JOHN EDMONDS:                          Hello John. 
 
HUMPHRYS:                              A bit odd that Trade Unions and Labour 
MPs have to lobby a Labour Government to protect the Welfare State, if that's 
what you are doing?  
 
EDMONDS:                               Well as a matter of fact the lobby
tomorrow, as far as I'm concerned, is very much to protect full employment. 
That's the centre of the argument. I mean the thing that- 
 
HUMPHRYS:                              That's odd too.  
 
EDMONDS:                               Well it's a bit odd yes. But Gordon has 
got to - in the Budget on Tuesday - he's just got to get the value of the Pound 
down. I go round lots of workplaces and the thing that manufacturing industry 
is scared stiff about is this continuing high value of the Pound. And unless 
something is done about it, by the end of this year we're going to see some 
very, very, serious redundancies, indeed. We're already seeing the postponement 
of investment; Exports are going down; this is a real threat and it's a real 
threat to Union members.  
 
HUMPHRYS:                              Well the way to get the value of the 
Pound down is to put Interest Rates down.  
 
EDMONDS:                               Indeed.

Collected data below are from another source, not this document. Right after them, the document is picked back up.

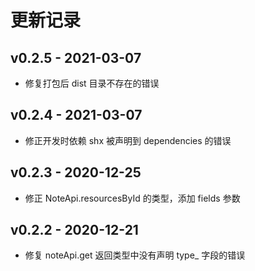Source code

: # 更新记录

## v0.2.5 - 2021-03-07

- 修复打包后 dist 目录不存在的错误

## v0.2.4 - 2021-03-07

- 修正开发时依赖 shx 被声明到 dependencies 的错误

## v0.2.3 - 2020-12-25

- 修正 NoteApi.resourcesById 的类型，添加 fields 参数

## v0.2.2 - 2020-12-21

- 修复 noteApi.get 返回类型中没有声明 type_ 字段的错误
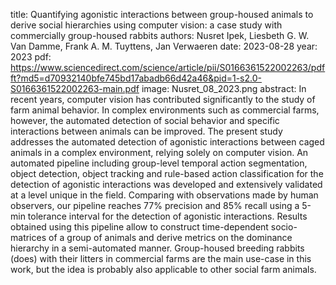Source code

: title: Quantifying agonistic interactions between group-housed animals to derive social hierarchies using computer vision: a case study with commercially group-housed rabbits
authors: Nusret Ipek, Liesbeth G. W. Van Damme, Frank A. M. Tuyttens, Jan Verwaeren
date: 2023-08-28
year: 2023
pdf: https://www.sciencedirect.com/science/article/pii/S0166361522002263/pdfft?md5=d70932140bfe745bd17abadb66d42a46&pid=1-s2.0-S0166361522002263-main.pdf
image: Nusret_08_2023.png
abstract: In recent years, computer vision has contributed significantly to the study of farm animal behavior. In complex environments such as commercial farms, however, the automated detection of social behavior and specific interactions between animals can be improved. The present study addresses the automated detection of agonistic interactions between caged animals in a complex environment, relying solely on computer vision. An automated pipeline including group-level temporal action segmentation, object detection, object tracking and rule-based action classification for the detection of agonistic interactions was developed and extensively validated at a level unique in the field. Comparing with observations made by human observers, our pipeline reaches 77% precision and 85% recall using a 5-min tolerance interval for the detection of agonistic interactions. Results obtained using this pipeline allow to construct time-dependent socio-matrices of a group of animals and derive metrics on the dominance hierarchy in a semi-automated manner. Group-housed breeding rabbits (does) with their litters in commercial farms are the main use-case in this work, but the idea is probably also applicable to other social farm animals.
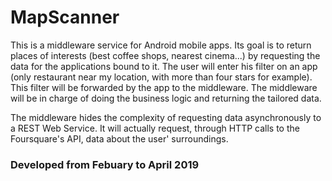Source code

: # MapScanner
This is a middleware service for Android mobile apps. Its goal is to return places of interests (best coffee shops, nearest cinema...) by requesting the data for the applications bound to it. The user will enter his filter on an app (only restaurant near my location, with more than four stars for example). This filter will be forwarded by the app to the middleware. The middleware will be in charge of doing the business logic and returning the tailored data.

The middleware hides the complexity of requesting data asynchronously to a REST Web Service. It will actually request, through HTTP calls to the Foursquare's API, data about the user' surroundings.

### Developed from Febuary to April 2019
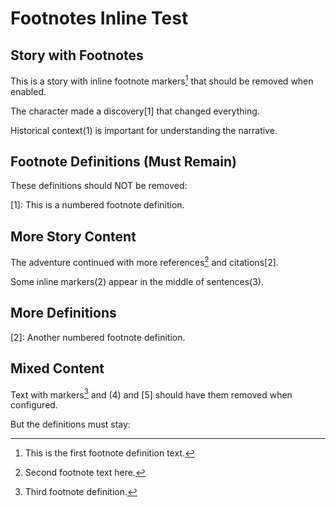 # Footnotes Inline Test

## Story with Footnotes

This is a story with inline footnote markers[^1] that should be removed when enabled.

The character made a discovery[1] that changed everything.

Historical context(1) is important for understanding the narrative.

## Footnote Definitions (Must Remain)

These definitions should NOT be removed:

[^1]: This is the first footnote definition text.

[1]: This is a numbered footnote definition.

## More Story Content

The adventure continued with more references[^2] and citations[2].

Some inline markers(2) appear in the middle of sentences(3).

## More Definitions

[^2]: Second footnote text here.

[2]: Another numbered footnote definition.

## Mixed Content

Text with markers[^3] and (4) and [5] should have them removed when configured.

But the definitions must stay:

[^3]: Third footnote definition.
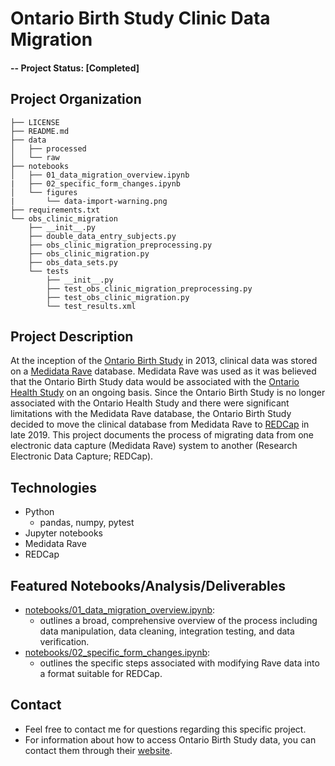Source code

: # Ontario Birth Study Clinic Data Migration
#### -- Project Status: [Completed]

## Project Organization

    ├── LICENSE
    ├── README.md
    ├── data
    │   ├── processed
    │   └── raw
    ├── notebooks
    │   ├── 01_data_migration_overview.ipynb
    |   ├── 02_specific_form_changes.ipynb
    │   └── figures
    |       └── data-import-warning.png
    ├── requirements.txt
    └── obs_clinic_migration
        ├── __init__.py
        ├── double_data_entry_subjects.py
        ├── obs_clinic_migration_preprocessing.py
        ├── obs_clinic_migration.py
        ├── obs_data_sets.py
        └── tests
            ├── __init__.py
            ├── test_obs_clinic_migration_preprocessing.py
            ├── test_obs_clinic_migration.py
            └── test_results.xml

## Project Description
At the inception of the [Ontario Birth Study](http://www.ontariobirthstudy.ca) in 2013, clinical data was stored on a [Medidata Rave](https://www.medidata.com/en/products/edc/) database.  Medidata Rave was used as it was believed that the Ontario Birth Study data  would be associated with the [Ontario Health Study](https://www.ontariohealthstudy.ca/) on an ongoing basis. Since the Ontario Birth Study is no longer associated with the Ontario Health Study and there were significant limitations with the Medidata Rave database, the Ontario Birth Study decided to move the clinical database from Medidata Rave to [REDCap](https://www.project-redcap.org/) in late 2019. This project documents the process of migrating data from one electronic data  capture (Medidata Rave) system to another (Research Electronic Data Capture; REDCap).  

## Technologies
* Python
    * pandas, numpy, pytest
* Jupyter notebooks
* Medidata Rave
* REDCap

## Featured Notebooks/Analysis/Deliverables
* [notebooks/01_data_migration_overview.ipynb](notebooks/01_data_migration_overview.ipynb): 
    * outlines a broad, comprehensive overview of the process including data manipulation, data cleaning, integration testing, and data verification.
* [notebooks/02_specific_form_changes.ipynb](notebooks/02_specific_form_changes.ipynb): 
    * outlines the specific steps associated with modifying Rave data into a format suitable for REDCap. 

## Contact
* Feel free to contact me for questions regarding this specific project.
* For information about how to access Ontario Birth Study data, you can contact them through their [website](http://www.ontariobirthstudy.ca).
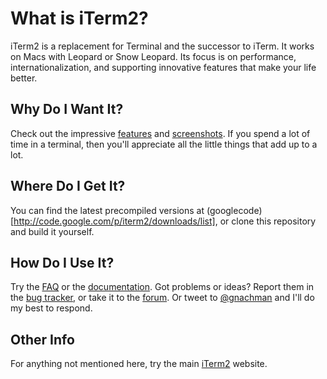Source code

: # What is iTerm2?

iTerm2 is a replacement for Terminal and the successor to iTerm. It works on
Macs with Leopard or Snow Leopard. Its focus is on performance,
internationalization, and supporting innovative features that make your life
better.

## Why Do I Want It?

Check out the impressive [features](http://www.iterm2.com/#/section/features)
and [screenshots](http://www.iterm2.com/#/section/features).  If you spend a
lot of time in a terminal, then you'll appreciate all the little things that
add up to a lot.

## Where Do I Get It?

You can find the latest precompiled versions at
(googlecode)[http://code.google.com/p/iterm2/downloads/list], or clone this
repository and build it yourself.

## How Do I Use It?

Try the [FAQ](http://www.iterm2.com/#/section/faq) or the
[documentation](http://www.iterm2.com/#/section/documentation). Got problems or
ideas? Report them in the
[bug tracker](http://code.google.com/p/iterm2/issues/entry), or take it to the
[forum](http://groups.google.com/group/iterm2-discuss).  Or tweet to
[@gnachman](http://twitter.com/?status=@gnachman) and I'll do my best to
respond.

## Other Info

For anything not mentioned here, try the main
[iTerm2](http://www.iterm2.com/#/section/home) website.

Yes.  
 
HUMPHRYS:                              How does he do that? 
 
EDMONDS:                               Well there is only one way now. I mean 
he can't act directly on Interest Rates and I mean we're in the strange 
situation where the Monetary Committee of the Bank of England is deadlocked and 
we're relying on Eddie George, the Governor, to protect manufacturing industry 
by saying that Interest Rates won't go up any further.  Now, that's a rather 
strange position, isn't it?  I mean- 
. 
HUMPHRYS:                              Which is what he did last time, because 
there was- 
 
EDMONDS:                               I hope that's what he keeps doing and I 
hope some of the people who want to put Interest Rates up further will change 
their minds but the-Frankly, the only way he can do it: he can convince that 
Monetary Committee that Interest Rates should come down - because that's what 
needs to happen - is to ensure that this is not just a prudent Budget but in 
Tax terms it's quite tight.  There's going to have to be some Tax increase in 
order to convince that Monetary Committee - I mean, many of us wouldn't have 
started from here but this is where we are - you've got to get those Interest 
Rates down and the Pound has got to come down, otherwise redundancy is around 
the corner.  
 
HUMPHRYS:                              But he's already said he won't put taxes 
up.  He can't for two - I mean, he'd be breaking his promise wouldn't he?  
 
EDMONDS:                               Well he won't put the Standard Rate up 
and of course he's in this- 
 
HUMPHRYS:                              He also says he won't put the top rate 
up. 
 
EDMONDS:                               He says he won't put the top rate up and 
I think that's something-I think that's a restriction which was a restriction 
too far and I'm not sure that Gordon Brown himself was very keen on it. But of 
course-                                               
 
HUMPHRYS:                              Did he tell you that? 
  
EDMONDS:                               I think there's a word round the Labour 
movement which Gordon is keen not to deny, that this wasn't exactly his 
decision. But anyway- 
 
HUMPHRYS:                              Whose was it then? 
 
EDMONDS:                               Well, it-it sounded as if it was coming 
more from Ten Downing Street, or the-Tony Blair, than it did from- his 
advisors, rather than from Gordon Brown. But the big-the big problem is that in 
order to put taxes up now, he has to come up with some fairly strange ideas. 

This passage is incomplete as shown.